Within the data below, count the lines that include the word "good". Provide the number and nothing further.

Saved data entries
------------------------------------------------------------
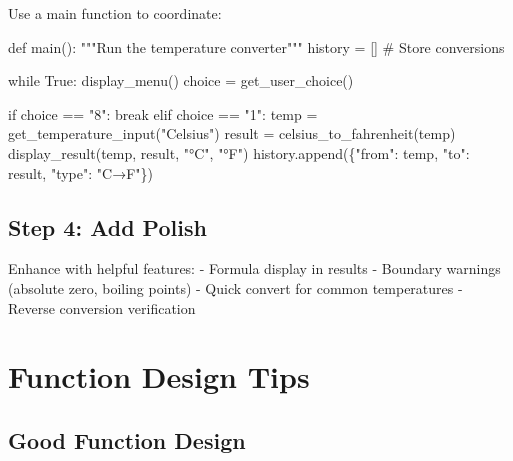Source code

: \documentclass[
  letterpaper,
  DIV=11,
  numbers=noendperiod,
  oneside]{scrreprt}
\newenvironment{Shaded}{}{}
\newcommand{\CommentTok}[1]{\textcolor[rgb]{0.42,0.45,0.49}{#1}}
\newcommand{\ControlFlowTok}[1]{\textcolor[rgb]{0.84,0.23,0.29}{#1}}
\newcommand{\KeywordTok}[1]{\textcolor[rgb]{0.84,0.23,0.29}{#1}}
\newcommand{\NormalTok}[1]{\textcolor[rgb]{0.14,0.16,0.18}{#1}}
\newcommand{\OperatorTok}[1]{\textcolor[rgb]{0.14,0.16,0.18}{#1}}
\newcommand{\StringTok}[1]{\textcolor[rgb]{0.01,0.18,0.38}{#1}}
\newcommand{\VariableTok}[1]{\textcolor[rgb]{0.89,0.38,0.04}{#1}}
\begin{document}
Use a main function to coordinate:

\begin{Shaded}
\begin{Highlighting}[]
\KeywordTok{def}\NormalTok{ main():}
    \CommentTok{"""Run the temperature converter"""}
\NormalTok{    history }\OperatorTok{=}\NormalTok{ []  }\CommentTok{\# Store conversions}
    
    \ControlFlowTok{while} \VariableTok{True}\NormalTok{:}
\NormalTok{        display\_menu()}
\NormalTok{        choice }\OperatorTok{=}\NormalTok{ get\_user\_choice()}
        
        \ControlFlowTok{if}\NormalTok{ choice }\OperatorTok{==} \StringTok{"8"}\NormalTok{:}
            \ControlFlowTok{break}
        \ControlFlowTok{elif}\NormalTok{ choice }\OperatorTok{==} \StringTok{"1"}\NormalTok{:}
\NormalTok{            temp }\OperatorTok{=}\NormalTok{ get\_temperature\_input(}\StringTok{"Celsius"}\NormalTok{)}
\NormalTok{            result }\OperatorTok{=}\NormalTok{ celsius\_to\_fahrenheit(temp)}
\NormalTok{            display\_result(temp, result, }\StringTok{"°C"}\NormalTok{, }\StringTok{"°F"}\NormalTok{)}
\NormalTok{            history.append(\{}\StringTok{"from"}\NormalTok{: temp, }\StringTok{"to"}\NormalTok{: result, }\StringTok{"type"}\NormalTok{: }\StringTok{"C→F"}\NormalTok{\})}
\end{Highlighting}
\end{Shaded}

\subsection{Step 4: Add Polish}\label{step-4-add-polish}

Enhance with helpful features: - Formula display in results - Boundary
warnings (absolute zero, boiling points) - Quick convert for common
temperatures - Reverse conversion verification

\section{Function Design Tips}\label{function-design-tips}

\subsection{Good Function Design}\label{good-function-design}
\end{document}
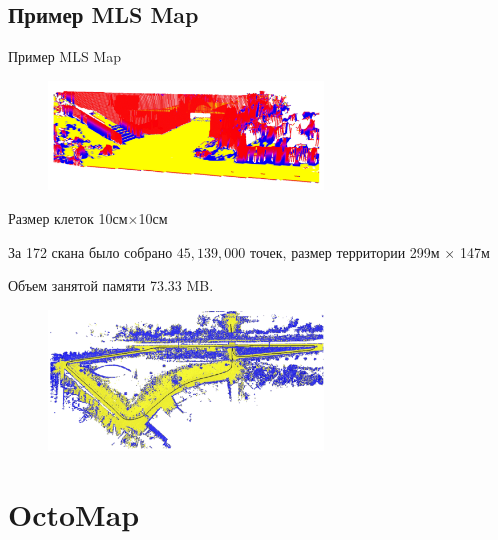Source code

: \documentclass[9pt]{beamer}
\begin{document}
\subsection{Пример MLS Map}
\begin{frame}{Пример MLS Map}

\begin{figure}[h]
    \centering
    \includegraphics[width=0.65\textwidth]{mls_m.png}
\end{figure}

Размер клеток 10см$\times$10см

За 172 скана было собрано $45,139,000$ точек, размер территории 299м $\times$ 147м

Объем занятой памяти 73.33 MB.

\begin{figure}[h]
    \centering
    \includegraphics[width=0.65\textwidth]{mls_g.png}
\end{figure}


\end{frame}

\section{OctoMap}
\end{document}
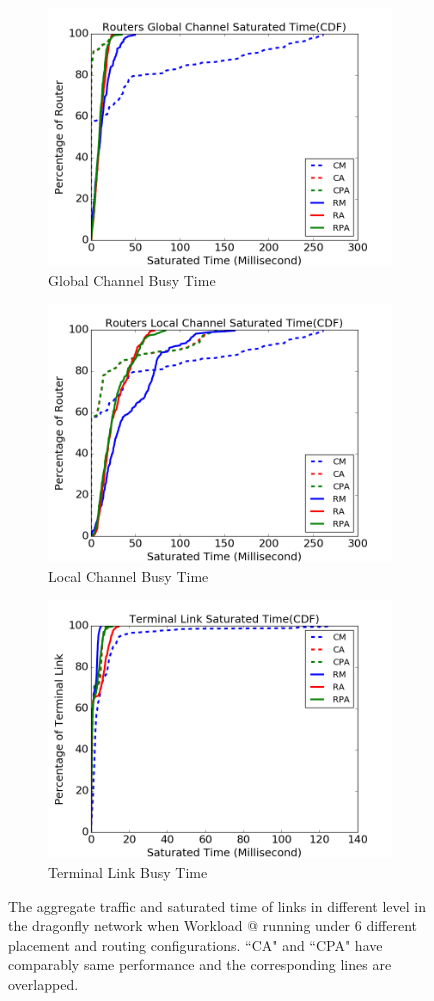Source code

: \documentclass[conference,compsoc]{IEEEtran}
\makeatletter
\newcommand{\Rmnum}[1]{\expandafter\@slowromancap\romannumeral #1@}
\makeatother
\begin{document}
\begin{figure}[t!]
    \centering   
    \begin{subfigure}[t]{0.32\textwidth}
        \centering
        \includegraphics[height=1.8 in]{wkld/gc-stime}
        \caption{Global Channel Busy Time}
        \label{fig:global-channel-stime}
    \end{subfigure}\hfill
     \hspace{1em}%
    \begin{subfigure}[t]{0.32\textwidth}
        \centering
        \includegraphics[height=1.8 in]{wkld/lc-stime}
        \caption{Local Channel Busy Time}
        \label{fig:local-channel-stime}
    \end{subfigure}\hfill
    \hspace{1em}%
    \begin{subfigure}[t]{0.32\textwidth}
        \centering
        \includegraphics[height=1.8 in]{wkld/tl-stime}
        \caption{Terminal Link Busy Time}
        \label{fig:terminal-link-stime}
    \end{subfigure}%
   \caption{The aggregate traffic and saturated time of links in different level in the dragonfly network when Workload \Rmnum{1} running under 6 different placement and routing configurations. ``CA" and ``CPA" have comparably same performance and the corresponding lines are overlapped. }
   \label{fig:wkld-network-traffic-stime}
\end{figure}
\end{document}
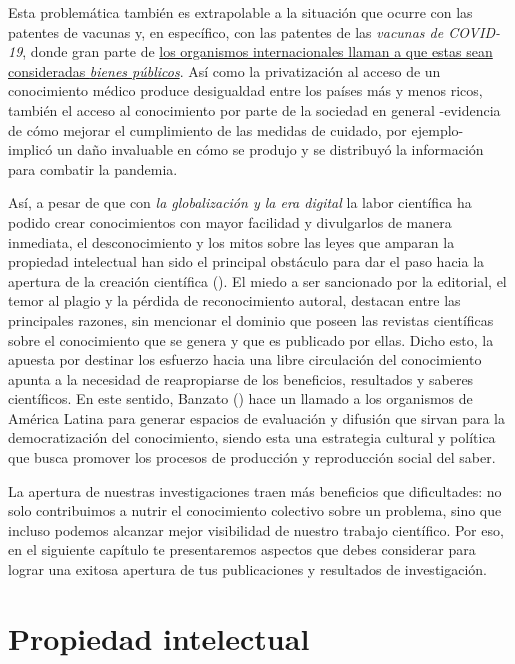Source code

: \documentclass[
  spanish,
  a4paper,
  oneside]{scrbook}
\begin{document}
Esta problemática también es extrapolable a la situación que ocurre con
las patentes de vacunas y, en específico, con las patentes de las
\emph{vacunas de COVID-19}, donde gran parte de
\href{https://en.unesco.org/news/unesco-calls-covid-19-vaccines-be-considered-global-public-good}{los
organismos internacionales llaman a que estas sean consideradas
\emph{bienes públicos}}. Así como la privatización al acceso de un
conocimiento médico produce desigualdad entre los países más y menos
ricos, también el acceso al conocimiento por parte de la sociedad en
general -evidencia de cómo mejorar el cumplimiento de las medidas de
cuidado, por ejemplo- implicó un daño invaluable en cómo se produjo y se
distribuyó la información para combatir la pandemia.

Así, a pesar de que con \emph{la globalización y la era digital} la
labor científica ha podido crear conocimientos con mayor facilidad y
divulgarlos de manera inmediata, el desconocimiento y los mitos sobre
las leyes que amparan la propiedad intelectual han sido el principal
obstáculo para dar el paso hacia la apertura de la creación científica
(). El miedo a ser sancionado por la editorial, el temor al plagio y
la pérdida de reconocimiento autoral, destacan entre las principales
razones, sin mencionar el dominio que poseen las revistas científicas
sobre el conocimiento que se genera y que es publicado por ellas. Dicho
esto, la apuesta por destinar los esfuerzo hacia una libre circulación
del conocimiento apunta a la necesidad de reapropiarse de los
beneficios, resultados y saberes científicos. En este sentido, Banzato
() hace un llamado a los
organismos de América Latina para generar espacios de evaluación y
difusión que sirvan para la democratización del conocimiento, siendo
esta una estrategia cultural y política que busca promover los procesos
de producción y reproducción social del saber.

La apertura de nuestras investigaciones traen más beneficios que
dificultades: no solo contribuimos a nutrir el conocimiento colectivo
sobre un problema, sino que incluso podemos alcanzar mejor visibilidad
de nuestro trabajo científico. Por eso, en el siguiente capítulo te
presentaremos aspectos que debes considerar para lograr una exitosa
apertura de tus publicaciones y resultados de investigación.

\chapter{Propiedad intelectual}\label{propiedad}
\end{document}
------------------------------------------------------------
* [Written response]
2